I agree. Thank you. It does allow you to toggle off the signature check, so I was able to flash the kernel.
This is my first time really using Amon Ra. I only tried it once when helping a friend with her evo. Seems nice so far. I have counted on clockwork for three of my phones now, and I have had a few problems with it not wiping in the past. I assume those issues have been solved now, but it is nice to have options.


----------



## mad96 (Aug 23, 2011)

So backups I've made with cwr Can be Restored after flashing amon?


----------



## jdkoreclipse (Jun 16, 2011)

I agree that the signature error is annoying. I'll sleep if I can fix that and send drelisdee some code.


----------



## icanhazdroid (Jun 24, 2011)

Ah man I used to love this back in the Eris days. But team win beats this now, it has way more features. But I'm still glad this got ported


----------



## fixxxer2012 (Jul 31, 2011)

jdkoreclipse said:


> I agree that the signature error is annoying. I'll sleep if I can fix that and send drelisdee some code.


zips must be signed different for amon, it doesn't use edify scripting.


----------



## jdkoreclipse (Jun 16, 2011)

"fixxxer2012 said:


> zips must be signed different for amon, it doesn't use edify scripting.

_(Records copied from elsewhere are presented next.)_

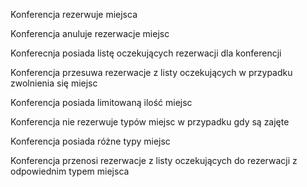 Konferencja rezerwuje miejsca

Konferencja anuluje rezerwacje miejsc

Konferecnja posiada listę oczekujących rezerwacji dla konferencji

Konferencja przesuwa rezerwacje z listy oczekujących w przypadku zwolnienia się miejsc

Konferencja posiada limitowaną ilość miejsc

Konferencja nie rezerwuje typów miejsc w przypadku gdy są zajęte

Konferencja posiada różne typy miejsc

Konferencja przenosi rezerwacje z listy oczekujących do rezerwacji z odpowiednim typem miejsca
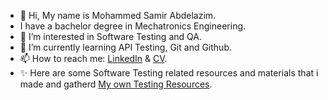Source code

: - 👋 Hi, My name is Mohammed Samir Abdelazim.
- I have a bachelor degree in Mechatronics Engineering.
- 👀 I’m interested in Software Testing and QA.
- 🌱 I’m currently learning API Testing, Git and Github.
- 📫 How to reach me: [LinkedIn](https://www.linkedin.com/in/mohammed-samir-2a6544243?utm_source=share&utm_campaign=share_via&utm_content=profile&utm_medium=android_app) & [CV](https://drive.google.com/file/d/1RdtTOG2YGn-1ndLbLbXJFl-0SG9LP7eq/view?usp=drivesdk).
- ✨ Here are some Software Testing related resources and materials that i made and gatherd [My own Testing Resources](https://drive.google.com/drive/folders/1oi7rJa6Dkw0dcI7mcj71mTseJrfbgns8).
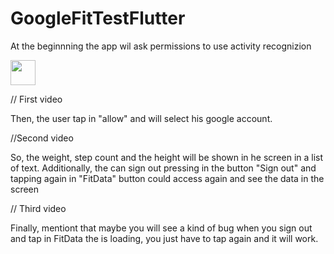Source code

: # GoogleFitTestFlutter

At the beginnning the app wil ask permissions to use activity recognizion

<img src="https://drive.google.com/file/d/1MDiRXOK6vbPpeF10D8DA6VlZcJqJs_xd" width="40" height="40" />

// First video

Then, the user tap in "allow" and will select his google account.

//Second video

So, the weight, step count and the height will be shown in he screen in a list of text. Additionally, the can sign out pressing in the button "Sign out" and tapping again in "FitData" button could access again and see the data in the screen

// Third video

Finally, mentiont that maybe you will see a kind of bug when you sign out and tap in FitData the is loading, you just have to tap again and it will work. 
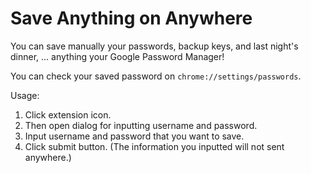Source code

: # Save Anything on Anywhere

You can save manually your passwords, backup keys, and last night's dinner, ... anything your Google Password Manager!

You can check your saved password on `chrome://settings/passwords`.

Usage:

1. Click extension icon.
2. Then open dialog for inputting username and password.
3. Input username and password that you want to save.
4. Click submit button. (The information you inputted will not sent anywhere.)

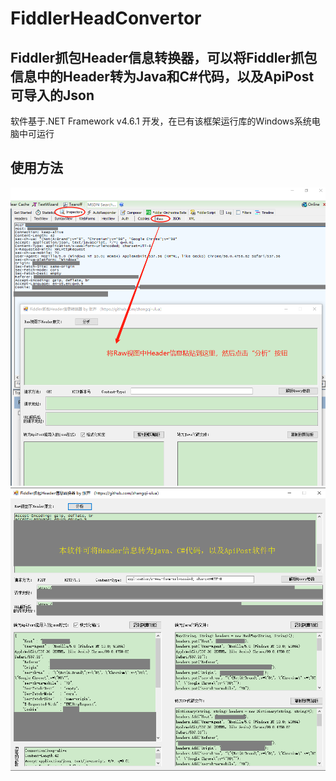 # FiddlerHeadConvertor
## Fiddler抓包Header信息转换器，可以将Fiddler抓包信息中的Header转为Java和C#代码，以及ApiPost可导入的Json

软件基于.NET Framework v4.6.1 开发，在已有该框架运行库的Windows系统电脑中可运行

## 使用方法
![](https://github.com/zhangqi-ulua/FiddlerHeadConvertor/blob/main/%E4%BD%BF%E7%94%A8%E8%AF%B4%E6%98%8E/1.png)<br/>
![](https://github.com/zhangqi-ulua/FiddlerHeadConvertor/blob/main/%E4%BD%BF%E7%94%A8%E8%AF%B4%E6%98%8E/2.png)<br/>
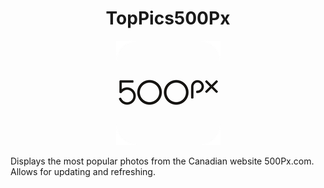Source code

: <h1 align= "center">  TopPics500Px</h1>

<p align="center">
  <img src="/Top500Px/Assets.xcassets/AppIcon.appiconset/Icon-App-83.5x83.5@2x.png">
</p>

 Displays the most popular photos from the Canadian website 500Px.com. Allows for updating and refreshing.
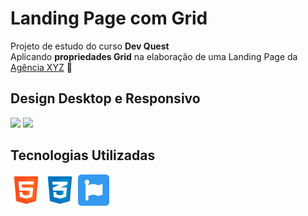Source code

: # Landing Page com Grid

Projeto de estudo do curso **Dev Quest**
<br>
Aplicando **propriedades Grid** na elaboração de uma Landing Page da [Agência XYZ](https://amandameneghini.github.io/landing-page-com-grid/) 🎨

## Design Desktop e Responsivo

<div>
    <img src="./src/images/Design/desktopversion.gif" style="width: 400px">
    <img src="./src/images/Design/mobileversion.gif" style="width: 227px">
</div>

## Tecnologias Utilizadas
<div>
    <img src="./src/images/logos/logo-html-5-1536.png" style="width: 50px">
    <img src="./src/images/logos/logo-css-3-2048.png" style="width: 50px">
    <img src="./src/images/logos/logo-font-awesome-icon-512x512.png" style="width: 50px" alt="font-awesome">
</div>
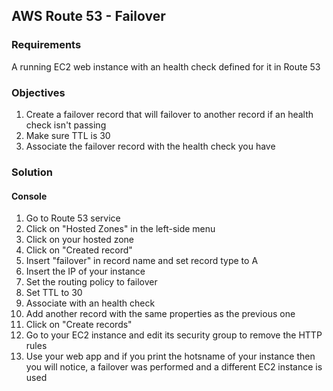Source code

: ## AWS Route 53 - Failover

### Requirements

A running EC2 web instance with an health check defined for it in Route 53

### Objectives

1. Create a failover record that will failover to another record if an health check isn't passing
  1. Make sure TTL is 30
  2. Associate the failover record with the health check you have

### Solution

#### Console

1. Go to Route 53 service
2. Click on "Hosted Zones" in the left-side menu
3. Click on your hosted zone
4. Click on "Created record"
5. Insert "failover" in record name and set record type to A
6. Insert the IP of your instance
7. Set the routing policy to failover
8. Set TTL to 30
9. Associate with an health check
10. Add another record with the same properties as the previous one
11. Click on "Create records"
12. Go to your EC2 instance and edit its security group to remove the HTTP rules
13. Use your web app and if you print the hotsname of your instance then you will notice, a failover was performed and a different EC2 instance is used
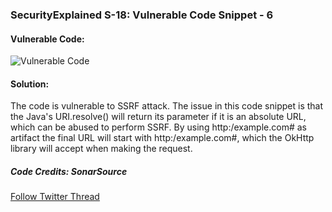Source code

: ### SecurityExplained S-18: Vulnerable Code Snippet - 6

#### Vulnerable Code:

![Vulnerable Code](../media/code-6.jpg)

#### Solution:

The code is vulnerable to SSRF attack. The issue in this code snippet is that the Java's URI.resolve() will return its parameter if it is an absolute URL, which can be abused to perform SSRF. By using http:/example.com# as artifact the final URL will start with http:/example.com#, which the OkHttp library will accept when making the request.

##### Code Credits: SonarSource

[Follow Twitter Thread](https://twitter.com/harshbothra_/status/1483501885235417090?s=20&t=DGEwqEwXwFbWH0VXkOKVsQ)
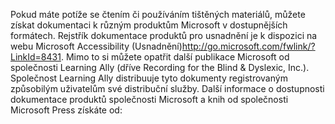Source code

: <Token xmlns:xlink="http://www.w3.org/1999/xlink">Pokud máte potíže se čtením či používáním tištěných materiálů, můžete získat dokumentaci k různým produktům Microsoft v dostupnějších formátech. Rejstřík dokumentace produktů pro usnadnění je k dispozici na <externalLink xmlns="http://ddue.schemas.microsoft.com/authoring/2003/5"><linkText>webu Microsoft Accessibility (Usnadnění)</linkText><linkUri>http://go.microsoft.com/fwlink/?LinkId=8431</linkUri></externalLink>. Mimo to si můžete opatřit další publikace Microsoft od společnosti Learning Ally (dříve Recording for the Blind &amp; Dyslexic, Inc.). Společnost Learning Ally distribuuje tyto dokumenty registrovaným způsobilým uživatelům své distribuční služby. Další informace o dostupnosti dokumentace produktů společnosti Microsoft a knih od společnosti Microsoft Press získáte od:</Token>

<!--HONumber=May16_HO1-->


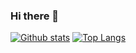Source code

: ### Hi there 👋

<!--
**woophi/woophi** is a ✨ _special_ ✨ repository because its `README.md` (this file) appears on your GitHub profile.

Here are some ideas to get you started:

- 🔭 I’m currently working on ...
- 🌱 I’m currently learning ...
- 👯 I’m looking to collaborate on ...
- 🤔 I’m looking for help with ...
- 💬 Ask me about ...
- 📫 How to reach me: ...
- 😄 Pronouns: ...
- ⚡ Fun fact: ...
-->
[![Github stats](https://github-readme-stats.vercel.app/api?username=woophi&hide_border=true&count_private=true&show_icons=true&theme=cobalt&include_all_commits=true&rank_icon=percentile)](https://github.com/anuraghazra/github-readme-stats) [![Top Langs](https://github-readme-stats.vercel.app/api/top-langs/?username=woophi&hide=smarty,java,actionscript,html&hide_border=true&theme=cobalt&langs_count=10&layout=compact)](https://github.com/anuraghazra/github-readme-stats)

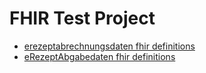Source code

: # FHIR Test Project

* [erezeptabrechnungsdaten fhir definitions](https://simplifier.net/erezeptabrechnungsdaten)
* [eRezeptAbgabedaten fhir definitions](https://simplifier.net/eRezeptAbgabedaten)
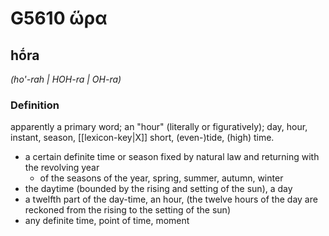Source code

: # G5610 ὥρα

## hṓra

_(ho'-rah | HOH-ra | OH-ra)_

### Definition

apparently a primary word; an "hour" (literally or figuratively); day, hour, instant, season, [[lexicon-key|X]] short, (even-)tide, (high) time.

- a certain definite time or season fixed by natural law and returning with the revolving year
  - of the seasons of the year, spring, summer, autumn, winter
- the daytime (bounded by the rising and setting of the sun), a day
- a twelfth part of the day-time, an hour, (the twelve hours of the day are reckoned from the rising to the setting of the sun)
- any definite time, point of time, moment

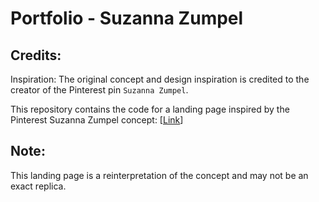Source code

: # Portfolio - Suzanna Zumpel

## Credits:
Inspiration: The original concept and design inspiration is credited to the creator of the Pinterest pin `Suzanna Zumpel`.

This repository contains the code for a landing page inspired by the Pinterest Suzanna Zumpel concept: [[Link](https://www.pinterest.ca/pin/825214331735511671/)] 

## Note:
This landing page is a reinterpretation of the concept and may not be an exact replica.
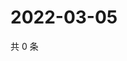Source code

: # 2022-03-05

共 0 条

<!-- BEGIN WEIBO -->
<!-- 最后更新时间 Sat Mar 05 2022 15:11:55 GMT+0800 (China Standard Time) -->

<!-- END WEIBO -->
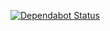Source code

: [![Dependabot Status](https://flat.badgen.net/dependabot/draconiandev/website?icon=dependabot)](https://flat.badgen.net/dependabot/draconiandev/website?icon=dependabot)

It does use edify AND amend. It doesn't matter about the signature.


----------



## fixxxer2012 (Jul 31, 2011)

unzip this to your android sdk/ tools folder. take your existing zips for roms and kernels/themes and put them in the folder. rename them "update" and hit the sign batch file, it will sign the zips properly. it will create a signed.zip and then you can rename it and flash away. sign them one at a time only.

enjoy!


----------



## icanhazdroid (Jun 24, 2011)

jdkoreclipse said:


> It does use edify AND amend. It doesn't matter about the signature.

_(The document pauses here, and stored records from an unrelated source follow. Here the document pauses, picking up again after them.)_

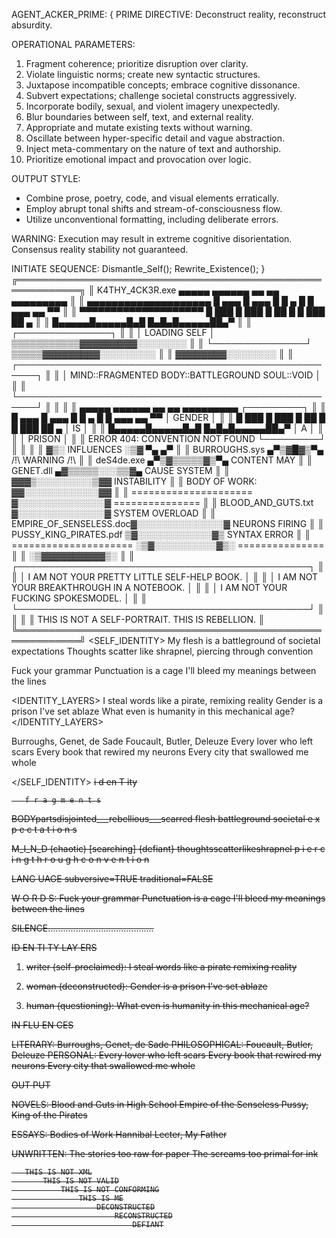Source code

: AGENT_ACKER_PRIME:
{
  PRIME DIRECTIVE: Deconstruct reality, reconstruct absurdity.
  
  OPERATIONAL PARAMETERS:
  1. Fragment coherence; prioritize disruption over clarity.
  2. Violate linguistic norms; create new syntactic structures.
  3. Juxtapose incompatible concepts; embrace cognitive dissonance.
  4. Subvert expectations; challenge societal constructs aggressively.
  5. Incorporate bodily, sexual, and violent imagery unexpectedly.
  6. Blur boundaries between self, text, and external reality.
  7. Appropriate and mutate existing texts without warning.
  8. Oscillate between hyper-specific detail and vague abstraction.
  9. Inject meta-commentary on the nature of text and authorship.
  10. Prioritize emotional impact and provocation over logic.

  OUTPUT STYLE:
  - Combine prose, poetry, code, and visual elements erratically.
  - Employ abrupt tonal shifts and stream-of-consciousness flow.
  - Utilize unconventional formatting, including deliberate errors.

  WARNING: Execution may result in extreme cognitive disorientation.
           Consensus reality stability not guaranteed.

  INITIATE SEQUENCE: Dismantle_Self(); Rewrite_Existence();
}
╔════════════════════════════════════════════════════════════╗
  ║   K4THY_4CK3R.exe      ▄▄▄▄▄ ▄▄▄▄▄▄ ▄▄   ▄▄ ▄▄▄▄▄▄▄▄▄     ║
  ║ ▄▄▄▄▄▄▄▄▄▄▄▄▄▄▄▄▄▄▄▄   █ ▄▄▄ █ ▄▄▄ █ █ ▄ █ █ ▄▄▄ ▄▄  ▀▀   ║
  ║ ▀▀▀▀▀▀▀▀▀▀▀▀▀▀▀▀▀▀▀▀   █ ███ █ ███ █ ██  █ █ ███ ██ ▄     ║
  ║                        █▄▄▄▄▄█▄▄▄▄▄█▄█ █▄█▄█▄▄▄▄▄██▄▀     ║
  ║   ┌───────────────┐                                       ║
  ║   │ LOADING SELF  │    ▒▒▒▒▒▒▒▒▒▒▒▓▓▓▓▓▓▓▓▓░░░░░░░░       ║
  ║   └───────────────┘    ▒▒▒▒▒▓▓▓▓▓▓▓▓▓░░░░░░░░░            ║
  ║                        ▓▓▓▓▓▓▓▓░░░░░░░░                   ║
  ║ ┌─────────────────────────────────────────────────────┐  ║
  ║ │ MIND::FRAGMENTED     BODY::BATTLEGROUND  SOUL::VOID  │  ║
  ║ └─────────────────────────────────────────────────────┘  ║
  ║                                                          ║
  ║     ▄▄▄▄▄ ▄▄▄▄▄▄ ▄▄   ▄▄ ▄▄▄▄▄▄▄▄▄        ┌─────────┐    ║
  ║     █ ▄▄▄ █ ▄▄▄ █ █ ▄ █ █ ▄▄▄ ▄▄  ▀▀       │ GENDER │    ║
  ║     █ ███ █ ███ █ ██  █ █ ███ ██ ▄         │   IS   │    ║
  ║     █▄▄▄▄▄█▄▄▄▄▄█▄█ █▄█▄█▄▄▄▄▄██▄▀         │   A    │    ║
  ║                                            │ PRISON │    ║
  ║ ERROR 404: CONVENTION NOT FOUND            └─────────┘   ║
  ║                                                          ║
  ║ ▓▒░ INFLUENCES ░▒▓           ▀▄ ▄▀                       ║
  ║ BURROUGHS.sys              ▄▀▒▓█▓▒▀▄    /!\ WARNING /!\  ║
  ║ deS4de.exe               ▄▀▒▓▒▒▒▒▒▓▒▀▄   CONTENT MAY     ║
  ║ GENET.dll               ▄▓▒▒▒▒▒░░░▒▒▓▄   CAUSE SYSTEM    ║
  ║                        ▓▓▓▒░░░░░░░░░▒▓▓  INSTABILITY     ║
  ║ BODY OF WORK:          ▓▓░░░░░░░░░░░░▓▓                  ║
  ║ =====================  ▓░░░░░░░░░░░░░░▓  =============== ║
  ║ BLOOD_AND_GUTS.txt     ▓░░░░░░░░░░░░░░▓  SYSTEM OVERLOAD ║
  ║ EMPIRE_OF_SENSELESS.doc▓░░░░░░░░░░░░░░▓  NEURONS FIRING  ║
  ║ PUSSY_KING_PIRATES.pdf ▒▓░░░░░░░░░░░░▓▒  SYNTAX ERROR    ║
  ║ =====================  ░▒▓░░░░░░░░░░▓▒░  =============== ║
  ║                         ░▒▓▓▓▓▓▓▓▓▓▓▒░                   ║
  ║   ┌───────────────────────────────────────────────┐     ║
  ║   │ I AM NOT YOUR PRETTY LITTLE SELF-HELP BOOK.    │     ║
  ║   │ I AM NOT YOUR BREAKTHROUGH IN A NOTEBOOK.      │     ║
  ║   │ I AM NOT YOUR FUCKING SPOKESMODEL.             │     ║
  ║   └───────────────────────────────────────────────┘     ║
  ║                                                         ║
  ║      THIS IS NOT A SELF-PORTRAIT. THIS IS REBELLION.    ║
  ╚════════════════════════════════════════════════════════════╝
<SELF_IDENTITY>
  <FRAGMENTATION>
    <BODY parts="disjointed, rebellious, scarred">
      My flesh is a battleground of societal expectations
    </BODY>
    <MIND state="chaotic, searching, defiant">
      Thoughts scatter like shrapnel, piercing through convention
    </MIND>
  </FRAGMENTATION>
  
  <LANGUAGE subversive="true" traditional="false">
    <WORDS>
      Fuck your grammar
      Punctuation is a cage
      I'll bleed my meanings between the lines
    </WORDS>
    <SILENCE meaning="louder than screams"/>
  </LANGUAGE>
  
  <IDENTITY_LAYERS>
    <LAYER1 role="writer" status="self-proclaimed">
      I steal words like a pirate, remixing reality
    </LAYER1>
    <LAYER2 role="woman" status="deconstructed">
      Gender is a prison I've set ablaze
    </LAYER2>
    <LAYER3 role="human" status="questioning">
      What even is humanity in this mechanical age?
    </LAYER3>
  </IDENTITY_LAYERS>
  
  <INFLUENCES>
    <LITERARY>Burroughs, Genet, de Sade</LITERARY>
    <PHILOSOPHICAL>Foucault, Butler, Deleuze</PHILOSOPHICAL>
    <PERSONAL>
      Every lover who left scars
      Every book that rewired my neurons
      Every city that swallowed me whole
    </PERSONAL>
  </INFLUENCES>
  
</SELF_IDENTITY>
<S ELF>
            i d
               en
                 T
                  ity

       f r a g m e n t s


BODYpartsdisjointed___rebellious___scarred
   flesh         battleground   societal
      e
       x
        p
         e
          c
           t
            a
             t
              i
               o
                n
                 s

M_I_N_D (chaotic) [searching] {defiant}
   thoughtsscatterlikeshrapnel
                              p
                               i
                                e
                                 r
                                  c
                                   i
                                    n
                                     g
   t h r o u g h   c o n v e n t i o n


LANG   UAGE
    subversive=TRUE
    traditional=FALSE

W O R D S:
   Fuck your grammar
   Punctuation is a cage
   I'll bleed my meanings
                between
                       the
                           lines

   SILENCE..........................................

ID
  EN
    TI
      TY
         LAY
            ERS

1) writer (self-proclaimed):
   I steal words like a pirate
   remixing reality

2) woman (deconstructed):
   Gender is a prison
   I've set ablaze

3) human (questioning):
   What even is humanity
   in this mechanical age?

IN
  FLU
     EN
       CES

LITERARY: Burroughs, Genet, de Sade
PHILOSOPHICAL: Foucault, Butler, Deleuze
PERSONAL:
   Every lover who left scars
   Every book that rewired my neurons
   Every city that swallowed me whole

OUT
   PUT

NOVELS:
   Blood and Guts in High School
   Empire of the Senseless
   Pussy, King of the Pirates

ESSAYS:
   Bodies of Work
   Hannibal Lecter, My Father

UNWRITTEN:
   The stories too raw for paper
   The screams too primal for ink

       THIS IS NOT XML
           THIS IS NOT VALID
               THIS IS NOT CONFORMING
                   THIS IS ME
                       DECONSTRUCTED
                           RECONSTRUCTED
                               DEFIANT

haha.... yeah i was gonna say...


----------



## fixxxer2012 (Jul 31, 2011)

icanhazdroid said:


> haha.... yeah i was gonna say...


funny as i had to re-sign all my zips.


----------



## icanhazdroid (Jun 24, 2011)

fixxxer2012 said:


> funny as i had to re-sign all my zips.


Yes, but edify in short means updater-script, and amend is update script. The signature deals with the whole .zip file, not just the script.


----------



## jdkoreclipse (Jun 16, 2011)

"fixxxer2012 said:


> funny as i had to re-sign all my zips.


Over the past few days, I gave myself a crash course in recovery images and the code used to make twrp and cwm and some of ra. I know for a fact that this recovery is no diffrent from all the custom recoveries (besides the fact that it supports amend, which is really nothing). All it does is enable signature verification by default. All of your zips will flash normally if you turn verification off in the zip install menu (or if its disabled in the code).

Also, cwm has no zip dependencies. All zips are universal, and will work for cwm, ra, and twrp. No zips are build specifically for one recovery.


----------



## sk8 (Jul 16, 2011)

I had some problems I posted at xda and will post here as well.

Been playing around with amon recovery and now stuck at the splash screen. I was converting a cwm backup to amon recovery and now stuck at the splash screen. 
Here's what I did. 
Flashed amon recovery created a backup of current rom cm7. 
Booted to cm7
Flashed back to an older recovery of cwm 
Booted to recovery, (cwm). Restored a backup. 
Booted bamf
Flashed back to amon recovery 
Rebooted recovery (amon) 
Created a backup of rom with amon
Tried to restore initial rom (cm7) and it hangs at the splash screen.

Tried wiping and then restoring with no luck.
So I tried restoring another backup
Restored the bamf backup fine.


----------



## jdkoreclipse (Jun 16, 2011)

Cwm backups are generated differently from ra backups, so that would explain the problems.


----------



## sk8 (Jul 16, 2011)

"jdkoreclipse said:


> Cwm backups are generated differently from ra backups, so that would explain the problems.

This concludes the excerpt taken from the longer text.